Do you claim that mathematics is something other than conceptual?
 
This sort of response is why I took some time to explain why I didn't want to discuss the simulation hypothesis. It's a distraction from Tegmark's hypothesis.
Then don't reply, James R. The more I think about it the more I find it is useful in this discussion, and not a distraction at all.
Tegmark's hypothesis is, I assume, about our universe - the universe we perceive and have access to. Tegmark claims that our universe is mathematics. I say that, in our universe, there is an obvious and clear distinction between ideas and physical things, and that mathematics is firmly in the realm of ideas rather than physical things. Hence, physical things cannot be "made of mathematics". It's a category error to assume that they could be.

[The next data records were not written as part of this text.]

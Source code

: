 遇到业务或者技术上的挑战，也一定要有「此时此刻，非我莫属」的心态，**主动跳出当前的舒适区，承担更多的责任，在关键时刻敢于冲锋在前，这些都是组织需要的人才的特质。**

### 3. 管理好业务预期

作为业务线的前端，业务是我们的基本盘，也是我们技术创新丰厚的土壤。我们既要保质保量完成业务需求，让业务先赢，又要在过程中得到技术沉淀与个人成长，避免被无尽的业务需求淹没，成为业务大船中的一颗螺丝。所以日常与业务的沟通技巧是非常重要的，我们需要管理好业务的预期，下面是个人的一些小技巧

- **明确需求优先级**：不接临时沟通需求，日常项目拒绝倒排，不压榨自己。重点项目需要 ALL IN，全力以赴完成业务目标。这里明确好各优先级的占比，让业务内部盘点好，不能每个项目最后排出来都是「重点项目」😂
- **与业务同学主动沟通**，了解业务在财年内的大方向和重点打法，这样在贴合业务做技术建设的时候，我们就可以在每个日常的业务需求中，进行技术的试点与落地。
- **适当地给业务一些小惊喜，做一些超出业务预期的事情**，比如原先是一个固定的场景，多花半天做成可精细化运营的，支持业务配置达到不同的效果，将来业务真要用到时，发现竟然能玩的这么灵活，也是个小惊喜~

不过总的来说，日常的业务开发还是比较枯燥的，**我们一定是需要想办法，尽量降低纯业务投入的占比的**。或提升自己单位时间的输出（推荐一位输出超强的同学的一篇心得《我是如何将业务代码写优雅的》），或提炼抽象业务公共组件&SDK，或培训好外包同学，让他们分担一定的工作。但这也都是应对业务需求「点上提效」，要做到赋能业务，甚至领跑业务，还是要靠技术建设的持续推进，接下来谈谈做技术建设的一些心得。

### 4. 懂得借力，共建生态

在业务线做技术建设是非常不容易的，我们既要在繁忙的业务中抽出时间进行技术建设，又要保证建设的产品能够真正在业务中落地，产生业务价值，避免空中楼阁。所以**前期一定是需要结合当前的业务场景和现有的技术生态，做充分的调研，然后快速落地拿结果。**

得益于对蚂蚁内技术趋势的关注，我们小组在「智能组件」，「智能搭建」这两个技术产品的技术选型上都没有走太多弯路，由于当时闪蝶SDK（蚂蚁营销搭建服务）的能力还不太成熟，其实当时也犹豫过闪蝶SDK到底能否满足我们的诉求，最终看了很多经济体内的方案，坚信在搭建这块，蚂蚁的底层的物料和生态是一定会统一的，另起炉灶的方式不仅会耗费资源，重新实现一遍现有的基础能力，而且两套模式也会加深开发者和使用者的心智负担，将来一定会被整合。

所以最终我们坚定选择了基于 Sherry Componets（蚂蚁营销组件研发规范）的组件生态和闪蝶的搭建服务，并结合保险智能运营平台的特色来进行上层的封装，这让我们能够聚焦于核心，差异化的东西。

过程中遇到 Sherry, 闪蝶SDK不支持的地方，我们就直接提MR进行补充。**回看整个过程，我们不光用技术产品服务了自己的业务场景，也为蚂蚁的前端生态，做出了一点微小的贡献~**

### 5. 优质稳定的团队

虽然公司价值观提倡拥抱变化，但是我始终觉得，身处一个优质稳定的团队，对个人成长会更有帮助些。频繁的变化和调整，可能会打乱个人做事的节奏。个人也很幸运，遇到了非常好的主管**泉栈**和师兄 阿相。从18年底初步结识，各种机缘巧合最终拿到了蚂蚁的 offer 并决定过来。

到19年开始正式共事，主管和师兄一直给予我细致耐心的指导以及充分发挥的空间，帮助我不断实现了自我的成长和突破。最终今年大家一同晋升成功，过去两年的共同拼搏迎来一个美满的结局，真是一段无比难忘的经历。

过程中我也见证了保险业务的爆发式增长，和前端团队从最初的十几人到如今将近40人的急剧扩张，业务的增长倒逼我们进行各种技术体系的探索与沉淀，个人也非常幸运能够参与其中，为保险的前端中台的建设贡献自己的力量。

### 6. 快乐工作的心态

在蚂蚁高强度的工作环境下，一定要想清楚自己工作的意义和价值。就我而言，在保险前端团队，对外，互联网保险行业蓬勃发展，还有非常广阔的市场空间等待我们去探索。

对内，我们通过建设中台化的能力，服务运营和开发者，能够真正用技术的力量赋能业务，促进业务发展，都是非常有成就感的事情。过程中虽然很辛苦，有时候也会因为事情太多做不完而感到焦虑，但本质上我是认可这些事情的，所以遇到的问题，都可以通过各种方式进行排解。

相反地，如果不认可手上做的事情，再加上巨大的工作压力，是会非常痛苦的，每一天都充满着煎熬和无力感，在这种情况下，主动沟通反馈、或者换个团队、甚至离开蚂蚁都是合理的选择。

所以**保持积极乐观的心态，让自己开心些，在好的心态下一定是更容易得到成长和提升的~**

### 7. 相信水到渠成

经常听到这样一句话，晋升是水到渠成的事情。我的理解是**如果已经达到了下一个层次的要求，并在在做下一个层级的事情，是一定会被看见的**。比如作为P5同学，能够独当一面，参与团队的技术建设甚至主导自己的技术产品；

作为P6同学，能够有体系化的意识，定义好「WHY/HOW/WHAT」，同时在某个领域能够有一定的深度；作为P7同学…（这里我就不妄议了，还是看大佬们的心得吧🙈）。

It appears to be, given what I know of the MUH, but then I am not an expert in his arguments. I find comparing to the SH helps, though. What are his arguments for either ignoring or accepting what you perceive to be this category error? I assume you know, to be able to assert his hypothesis as being based on this error?
As for the simulation hypothesis, which as I pointed out is an unhelpful distraction from the topic we're supposedly discussing here,...

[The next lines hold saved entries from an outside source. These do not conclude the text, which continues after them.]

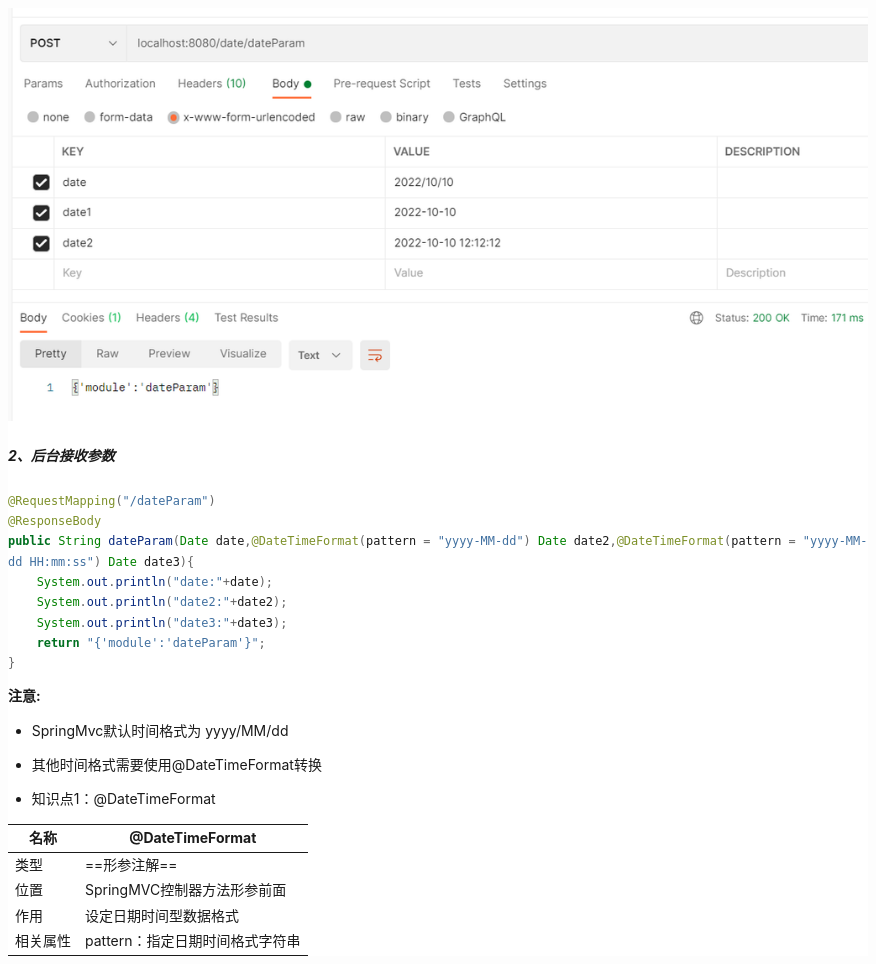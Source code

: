 ![1669461296384](assets/1669461296384.png)

##### 2、后台接收参数

```java
@RequestMapping("/dateParam")
@ResponseBody
public String dateParam(Date date,@DateTimeFormat(pattern = "yyyy-MM-dd") Date date2,@DateTimeFormat(pattern = "yyyy-MM-dd HH:mm:ss") Date date3){
    System.out.println("date:"+date);
    System.out.println("date2:"+date2);
    System.out.println("date3:"+date3);
    return "{'module':'dateParam'}";
}
```

**注意:**

- SpringMvc默认时间格式为 yyyy/MM/dd
- 其他时间格式需要使用@DateTimeFormat转换

- 知识点1：@DateTimeFormat

| 名称     | @DateTimeFormat                 |
| -------- | ------------------------------- |
| 类型     | ==形参注解==                    |
| 位置     | SpringMVC控制器方法形参前面     |
| 作用     | 设定日期时间型数据格式          |
| 相关属性 | pattern：指定日期时间格式字符串 |
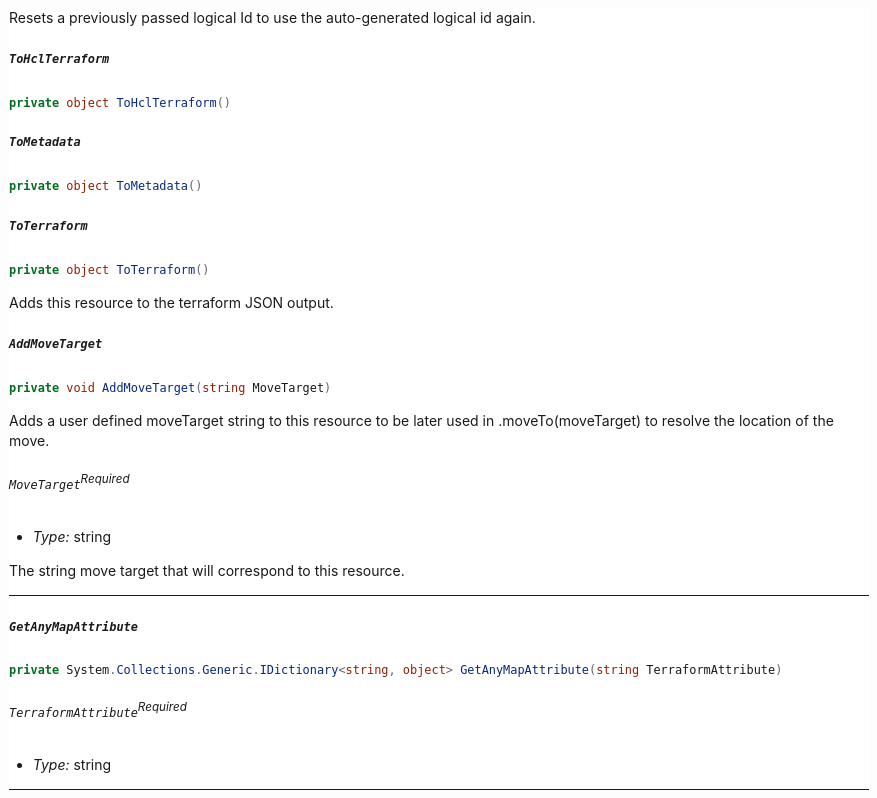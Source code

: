 Resets a previously passed logical Id to use the auto-generated logical id again.

##### `ToHclTerraform` <a name="ToHclTerraform" id="@cdktf/provider-salesforce.profile.Profile.toHclTerraform"></a>

```csharp
private object ToHclTerraform()
```

##### `ToMetadata` <a name="ToMetadata" id="@cdktf/provider-salesforce.profile.Profile.toMetadata"></a>

```csharp
private object ToMetadata()
```

##### `ToTerraform` <a name="ToTerraform" id="@cdktf/provider-salesforce.profile.Profile.toTerraform"></a>

```csharp
private object ToTerraform()
```

Adds this resource to the terraform JSON output.

##### `AddMoveTarget` <a name="AddMoveTarget" id="@cdktf/provider-salesforce.profile.Profile.addMoveTarget"></a>

```csharp
private void AddMoveTarget(string MoveTarget)
```

Adds a user defined moveTarget string to this resource to be later used in .moveTo(moveTarget) to resolve the location of the move.

###### `MoveTarget`<sup>Required</sup> <a name="MoveTarget" id="@cdktf/provider-salesforce.profile.Profile.addMoveTarget.parameter.moveTarget"></a>

- *Type:* string

The string move target that will correspond to this resource.

---

##### `GetAnyMapAttribute` <a name="GetAnyMapAttribute" id="@cdktf/provider-salesforce.profile.Profile.getAnyMapAttribute"></a>

```csharp
private System.Collections.Generic.IDictionary<string, object> GetAnyMapAttribute(string TerraformAttribute)
```

###### `TerraformAttribute`<sup>Required</sup> <a name="TerraformAttribute" id="@cdktf/provider-salesforce.profile.Profile.getAnyMapAttribute.parameter.terraformAttribute"></a>

- *Type:* string

---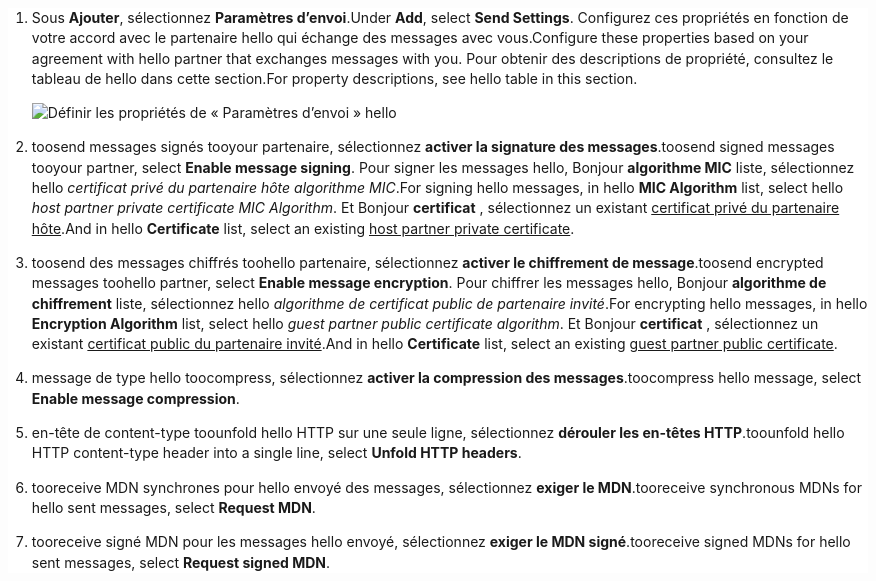 1.  <span data-ttu-id="68c1c-199">Sous **Ajouter**, sélectionnez **Paramètres d’envoi**.</span><span class="sxs-lookup"><span data-stu-id="68c1c-199">Under **Add**, select **Send Settings**.</span></span>
<span data-ttu-id="68c1c-200">Configurez ces propriétés en fonction de votre accord avec le partenaire hello qui échange des messages avec vous.</span><span class="sxs-lookup"><span data-stu-id="68c1c-200">Configure these properties based on your agreement with hello partner that exchanges messages with you.</span></span> <span data-ttu-id="68c1c-201">Pour obtenir des descriptions de propriété, consultez le tableau de hello dans cette section.</span><span class="sxs-lookup"><span data-stu-id="68c1c-201">For property descriptions, see hello table in this section.</span></span>

    ![Définir les propriétés de « Paramètres d’envoi » hello](./media/logic-apps-enterprise-integration-agreements/agreement-51.png)

2. <span data-ttu-id="68c1c-203">toosend messages signés tooyour partenaire, sélectionnez **activer la signature des messages**.</span><span class="sxs-lookup"><span data-stu-id="68c1c-203">toosend signed messages tooyour partner, select **Enable message signing**.</span></span> <span data-ttu-id="68c1c-204">Pour signer les messages hello, Bonjour **algorithme MIC** liste, sélectionnez hello *certificat privé du partenaire hôte algorithme MIC*.</span><span class="sxs-lookup"><span data-stu-id="68c1c-204">For signing hello messages, in hello **MIC Algorithm** list, select hello *host partner private certificate MIC Algorithm*.</span></span> <span data-ttu-id="68c1c-205">Et Bonjour **certificat** , sélectionnez un existant [certificat privé du partenaire hôte](../logic-apps/logic-apps-enterprise-integration-certificates.md).</span><span class="sxs-lookup"><span data-stu-id="68c1c-205">And in hello **Certificate** list, select an existing [host partner private certificate](../logic-apps/logic-apps-enterprise-integration-certificates.md).</span></span>

3. <span data-ttu-id="68c1c-206">toosend des messages chiffrés toohello partenaire, sélectionnez **activer le chiffrement de message**.</span><span class="sxs-lookup"><span data-stu-id="68c1c-206">toosend encrypted messages toohello partner, select **Enable message encryption**.</span></span> <span data-ttu-id="68c1c-207">Pour chiffrer les messages hello, Bonjour **algorithme de chiffrement** liste, sélectionnez hello *algorithme de certificat public de partenaire invité*.</span><span class="sxs-lookup"><span data-stu-id="68c1c-207">For encrypting hello messages, in hello **Encryption Algorithm** list, select hello *guest partner public certificate algorithm*.</span></span>
<span data-ttu-id="68c1c-208">Et Bonjour **certificat** , sélectionnez un existant [certificat public du partenaire invité](../logic-apps/logic-apps-enterprise-integration-certificates.md).</span><span class="sxs-lookup"><span data-stu-id="68c1c-208">And in hello **Certificate** list, select an existing [guest partner public certificate](../logic-apps/logic-apps-enterprise-integration-certificates.md).</span></span>

4. <span data-ttu-id="68c1c-209">message de type hello toocompress, sélectionnez **activer la compression des messages**.</span><span class="sxs-lookup"><span data-stu-id="68c1c-209">toocompress hello message, select **Enable message compression**.</span></span>

5. <span data-ttu-id="68c1c-210">en-tête de content-type toounfold hello HTTP sur une seule ligne, sélectionnez **dérouler les en-têtes HTTP**.</span><span class="sxs-lookup"><span data-stu-id="68c1c-210">toounfold hello HTTP content-type header into a single line, select **Unfold HTTP headers**.</span></span>

6. <span data-ttu-id="68c1c-211">tooreceive MDN synchrones pour hello envoyé des messages, sélectionnez **exiger le MDN**.</span><span class="sxs-lookup"><span data-stu-id="68c1c-211">tooreceive synchronous MDNs for hello sent messages, select **Request MDN**.</span></span>

7. <span data-ttu-id="68c1c-212">tooreceive signé MDN pour les messages hello envoyé, sélectionnez **exiger le MDN signé**.</span><span class="sxs-lookup"><span data-stu-id="68c1c-212">tooreceive signed MDNs for hello sent messages, select **Request signed MDN**.</span></span>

And which I'm pointing out is useful and not a distraction...
if there is a physical substrate on which those 1s and 0s are being stored and processed - necessarily a substrate that is not part of our measurable universe, as you said - then it is not true to say that our universe is mathematics, as a matter of fact.
???
Just above you refer to the MUH as being "about our universe - the universe we perceive and have access to". No disagreement there. But now here, with regard the SH, you're not giving the same benefit. Yet you say specifically that any substrate "is not part of our measurable universe". Both the MUH and the SH are about the universe that those within the universe experience. Therefore any substrate of the SH is an irrelevant consideration. All that is relevant is whether the universe under consideration is mathematical or not. The SH universe would seem to be - the abstract 1s and 0s and the maths that guides their interactions. All abstract. All maths.

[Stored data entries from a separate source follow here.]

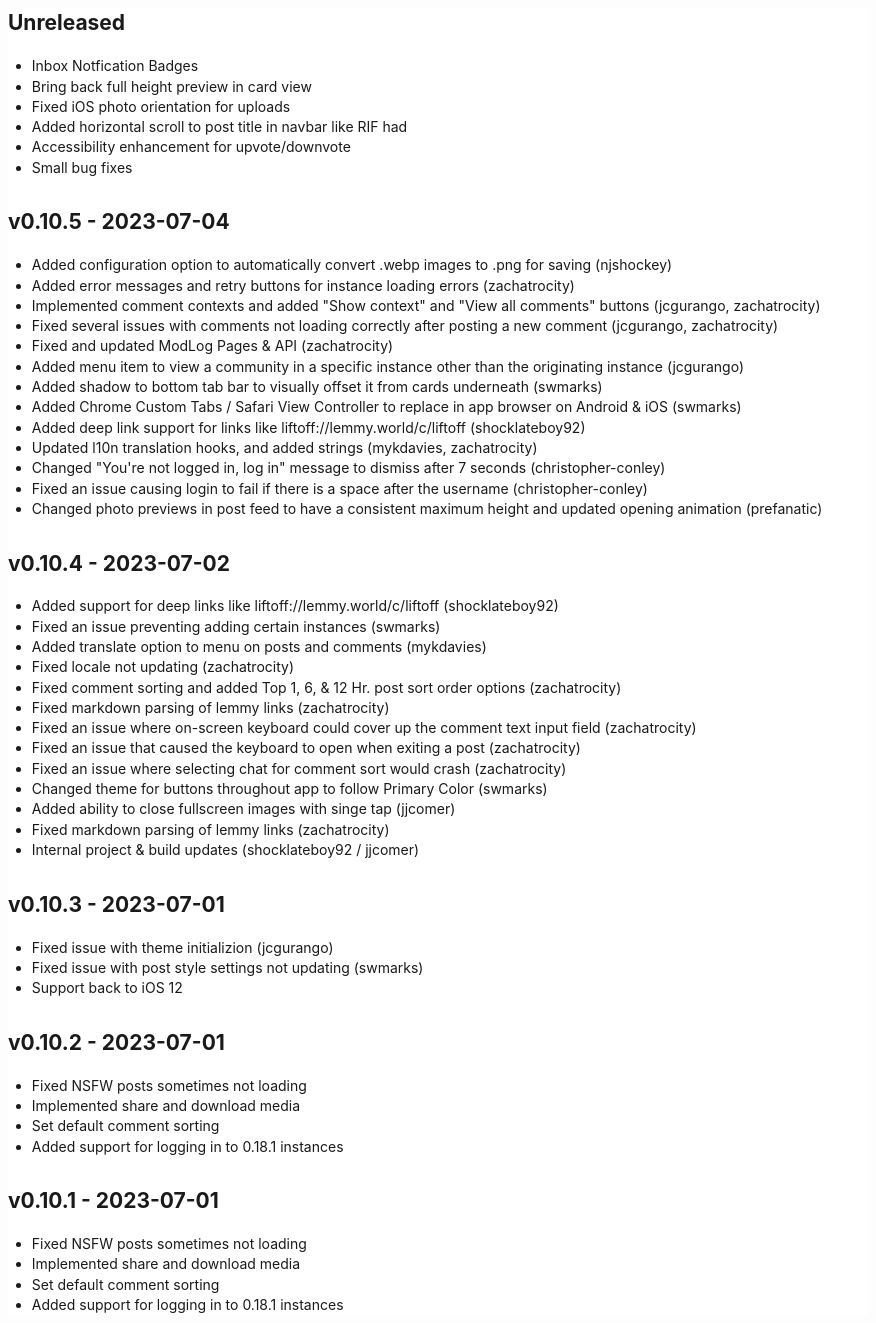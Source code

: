 ## Unreleased
- Inbox Notfication Badges
- Bring back full height preview in card view
- Fixed iOS photo orientation for uploads
- Added horizontal scroll to post title in navbar like RIF had
- Accessibility enhancement for upvote/downvote 
- Small bug fixes

## v0.10.5 - 2023-07-04
- Added configuration option to automatically convert .webp images to .png for saving (njshockey)
- Added error messages and retry buttons for instance loading errors (zachatrocity)
- Implemented comment contexts and added "Show context" and "View all comments" buttons (jcgurango, zachatrocity)
- Fixed several issues with comments not loading correctly after posting a new comment (jcgurango, zachatrocity)
- Fixed and updated ModLog Pages & API (zachatrocity)
- Added menu item to view a community in a specific instance other than the originating instance (jcgurango)
- Added shadow to bottom tab bar to visually offset it from cards underneath (swmarks)
- Added Chrome Custom Tabs / Safari View Controller to replace in app browser on Android & iOS (swmarks)
- Added deep link support for links like liftoff://lemmy.world/c/liftoff (shocklateboy92)
- Updated l10n translation hooks, and added strings (mykdavies, zachatrocity)
- Changed "You're not logged in, log in" message to dismiss after 7 seconds (christopher-conley)
- Fixed an issue causing login to fail if there is a space after the username (christopher-conley)
- Changed photo previews in post feed to have a consistent maximum height and updated opening animation (prefanatic)

## v0.10.4 - 2023-07-02
- Added support for deep links like liftoff://lemmy.world/c/liftoff (shocklateboy92)
- Fixed an issue preventing adding certain instances (swmarks)
- Added translate option to menu on posts and comments (mykdavies)
- Fixed locale not updating (zachatrocity)
- Fixed comment sorting and added Top 1, 6, & 12 Hr. post sort order options (zachatrocity)
- Fixed markdown parsing of lemmy links (zachatrocity)
- Fixed an issue where on-screen keyboard could cover up the comment text input field (zachatrocity)
- Fixed an issue that caused the keyboard to open when exiting a post (zachatrocity)
- Fixed an issue where selecting chat for comment sort would crash (zachatrocity)
- Changed theme for buttons throughout app to follow Primary Color (swmarks)
- Added ability to close fullscreen images with singe tap (jjcomer)
- Fixed markdown parsing of lemmy links (zachatrocity)
- Internal project & build updates (shocklateboy92 / jjcomer)
## v0.10.3 - 2023-07-01
- Fixed issue with theme initializion (jcgurango)
- Fixed issue with post style settings not updating (swmarks)
- Support back to iOS 12
## v0.10.2 - 2023-07-01
- Fixed NSFW posts sometimes not loading
- Implemented share and download media
- Set default comment sorting
- Added support for logging in to 0.18.1 instances
## v0.10.1 - 2023-07-01
- Fixed NSFW posts sometimes not loading
- Implemented share and download media
- Set default comment sorting
- Added support for logging in to 0.18.1 instances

The simulation hypothesis is an unhelpful distraction because it merely bumps Tegmark's ideas up one metaphysical level, in effect, where they are found to be wrong for the same reasons.
They are both in relation to this universe. The SH doesn't bump his ideas anywhere, as they are talking about the same thing. Whereas the SH specifies that it is a simulation, with the substrate being outside of the universe in question, the MUH is really just asserting that our universe is akin to the 1s, the 0s, and the relationships between them... in this universe.
So, no, to me at least, and perhaps to others, the SH is not an unhelpful distraction, but rather a parallel idea that can help people wrap their heads around what Tegmark might be trying to argue for, even if not entirely the same. That you don't find it helpful, sure, I get that. Then feel free to not reply to it. Don't let it distract you.
It's not very different.
Sure, whatever you say. This I actually do find to be an unhelpful distraction. Whether you understand the fundamental difference I'm trying to explain to you or not is actually irrelevant to the wider discussion. So I won't push it.
As for Tegmark - just to repeat - whether or not we're in a simulation, Tegmark's mathematical universe hypothesis still fails to distinguish between mathematics and physics - a clearly meaningful distinction in the only universe we can test - universe A.
I'll ask again: have you read and understood his MUH sufficiently to be able to assert this? Or do you mean that you are not aware of how he has distinguished it, if he has? I'm just trying to see whether you're saying you think the flaw is definitely with the MUH, or perhaps that you don't know enough about it, about his arguments, to understand how he has distinguished, if he has?